During the theatre visit, near the beginning of the film (c.5 minutes), we hear a loud and isolated cymbal crash but the percussionist/kit player does not move at all at this point. It is inconceivable that a pit orchestra would employ a second percussion player and the plot-reason for this isolated cymbal crash is clearly that the drummer (Cliff) is distracted by the "Phantom Lady" in the audience.
Richman and Burgess investigate and re-question the witnesses that Henderson claims saw him with the "phantom lady". While visiting Marlow in his apartment, Richmond complains that getting Monteiro to come clean is her last hope of proving Henderson's story. But she and Burgess never re-question the taxi driver who saw Henderson with the lady.
When Jack, Carol, and Burgess are in the dressing room, there is only light from the few bulbs around the makeup mirrors. Right after Carol leaves, the lighting of the entire set changes and the room is much brighter with light coming from several different directions. Also, some of the bulbs around the mirrors that were previously missing from their sockets are suddenly present.
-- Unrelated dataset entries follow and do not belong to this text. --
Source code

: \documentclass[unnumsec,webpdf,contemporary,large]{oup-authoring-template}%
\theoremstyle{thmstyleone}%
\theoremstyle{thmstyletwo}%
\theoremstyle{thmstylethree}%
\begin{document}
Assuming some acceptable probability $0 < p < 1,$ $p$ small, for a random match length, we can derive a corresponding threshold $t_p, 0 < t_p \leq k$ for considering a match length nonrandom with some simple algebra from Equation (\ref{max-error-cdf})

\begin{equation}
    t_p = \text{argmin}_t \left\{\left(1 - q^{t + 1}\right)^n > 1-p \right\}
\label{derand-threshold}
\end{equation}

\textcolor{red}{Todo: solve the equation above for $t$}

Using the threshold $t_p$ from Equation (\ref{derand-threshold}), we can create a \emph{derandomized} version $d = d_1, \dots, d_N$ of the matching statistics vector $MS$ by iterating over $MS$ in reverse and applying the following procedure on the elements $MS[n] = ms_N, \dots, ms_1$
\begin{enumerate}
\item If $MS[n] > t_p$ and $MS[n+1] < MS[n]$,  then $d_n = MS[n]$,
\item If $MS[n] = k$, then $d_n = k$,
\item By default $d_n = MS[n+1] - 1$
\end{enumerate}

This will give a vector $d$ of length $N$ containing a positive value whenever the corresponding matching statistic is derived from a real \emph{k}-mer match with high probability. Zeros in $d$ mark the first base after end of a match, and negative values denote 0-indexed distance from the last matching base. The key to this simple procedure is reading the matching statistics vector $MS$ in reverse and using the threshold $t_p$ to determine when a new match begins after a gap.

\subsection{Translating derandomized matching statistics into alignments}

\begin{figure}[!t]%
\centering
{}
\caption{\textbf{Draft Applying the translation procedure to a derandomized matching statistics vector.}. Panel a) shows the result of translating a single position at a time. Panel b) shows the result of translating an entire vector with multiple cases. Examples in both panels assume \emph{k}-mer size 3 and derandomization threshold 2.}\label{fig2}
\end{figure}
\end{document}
During an overhead shot in the sequence where Kansas trails the bartender through a deserted street after he gets off work, the actors are clearly connected waist-to-waist by a thin wire - most likely so that the actress stayed an exact number of feet behind the actor to ensure both were in focus during what was apparently a tricky camera set-up.
Early in the film, the character Scott Henderson is found guilty of second-degree murder and condemned to death. In New York in the 1940s, the jury would have to find him guilty of first-degree murder in order to condemn him to death.
The goof items below may give away important plot points.
Incorrectly regarded as goofs
When the bartender goes home after the saloon closes for the night, the New York streets are deserted and the subway platform is virtually empty, exactly as you'd expect for such an early hour of the morning. Yet despite when he is struck by a car upon arriving home soon afterward, the sidewalk outside his apartment is filled with at least a dozen people standing around chatting, sitting on the stoops, etc. - none of them in pajamas or nightclothes. (In fact, in the days before air conditioning, on a hot summer's night, the stoops of apartment buildings would be crowded with residents who couldn't sleep because of the heat and grabbed a breath of cool morning air while being social. Only New Yorkers over the age of 60 would know this.)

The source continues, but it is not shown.